# The SBHonline Community Daily > Restaurants Wine & Food Off The Island >  >  Thanksgiving at Wall House

## Eve

Great traditional menu, including $25 pumpkin soup.

----------


## andynap

What a bargain. I'll make it for $24- they don't celebrate Thanksgiving but sure know that Americans do.

----------


## MIke R

*GASP*

----------


## MIke R

I'll make em a curried butternut squash bisque with  a pile of fresh Maine lobster meat in the middle of the soup bowl  and a dollup of creme fraiche on top of that, all topped with fresh grated nutmeg, for 20 bucks that will make them forget all about the 24 dollar pumpkin soup

----------


## Rosemary

Just like Squanto.

----------


## MIke R

> Just like Squanto.



thats a reference I havent heard in a while...

----------


## andynap

A little sherry or brandy in the soup and I'll take it.

----------


## MIke R

cognac

----------


## andynap

Done.

----------


## MIke R

we were just talking about shaking up the whole T Day menu this year....

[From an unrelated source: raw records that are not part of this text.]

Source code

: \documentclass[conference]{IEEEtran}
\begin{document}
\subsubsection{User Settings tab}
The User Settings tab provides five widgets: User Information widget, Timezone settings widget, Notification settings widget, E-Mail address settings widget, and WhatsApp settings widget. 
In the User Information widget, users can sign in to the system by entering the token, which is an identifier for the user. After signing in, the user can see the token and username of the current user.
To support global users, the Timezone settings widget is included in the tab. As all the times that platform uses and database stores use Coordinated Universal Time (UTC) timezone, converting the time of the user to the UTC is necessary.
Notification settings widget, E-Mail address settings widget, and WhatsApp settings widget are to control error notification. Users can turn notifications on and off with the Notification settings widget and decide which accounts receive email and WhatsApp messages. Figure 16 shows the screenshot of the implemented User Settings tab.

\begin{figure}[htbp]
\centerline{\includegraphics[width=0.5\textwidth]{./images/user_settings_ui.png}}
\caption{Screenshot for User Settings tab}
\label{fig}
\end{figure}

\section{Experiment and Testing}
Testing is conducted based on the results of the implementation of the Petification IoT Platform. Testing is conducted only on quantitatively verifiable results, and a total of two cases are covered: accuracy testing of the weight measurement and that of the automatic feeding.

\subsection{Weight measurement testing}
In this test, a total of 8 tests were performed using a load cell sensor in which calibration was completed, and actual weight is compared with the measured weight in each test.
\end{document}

looking at, among other things, a corn, chive, and pancetta pudding..scalloped sweet potatoes with cheddar...

shakin it up

----------


## andynap

I just heard my brother in law from Canada will be here- I will be doing some different things too- I have a broccoli cheddar soup that's a killer, sourdough sage stuffing, and so forth.

----------


## MIke R

can't wait..love love love that whole week....the prepping...the cooking.....the smells...the food.....the drink....the football

----------


## Rosemary

Sourdough sage stuffing sounds delicious.  So does corn pancetta pudding.  I am looking for something new with turnip.

----------


## JEK

I've never understood soup for Thanksgiving. Takes up too much room for the good stuff. IMHO.

----------


## MIke R

gotta have soup....just dont do a big bowl....a cup

----------


## MIke R

> I am looking for something new with turnip.



Kevin gave me some baby turnips from his Farm CSA that I incorporated into a pea soup, which took the soup to a new level

they also go good incorporated into a tomato soup.....and shaved raw in an apple and walnut salad

----------


## JEK

Just not what our Momma's did. We had fruit cup -- which I hate :)

----------


## MIke R

my momma and nonna didnt do soup either...I broke the tradition

----------


## andynap

Pumpkin, squash, etc soup is traditional and a good starter unless you are Italian then pasta of some sort is first then soup then salad then turkey and stuffing and vegetables and dessert and whole nuts and grappa and coffee and then start all over again.

----------


## MIke R

yeah we did  Lasagna or a Baked Ziti casserole _before_ the Turkey and dressing at my Nonnas house......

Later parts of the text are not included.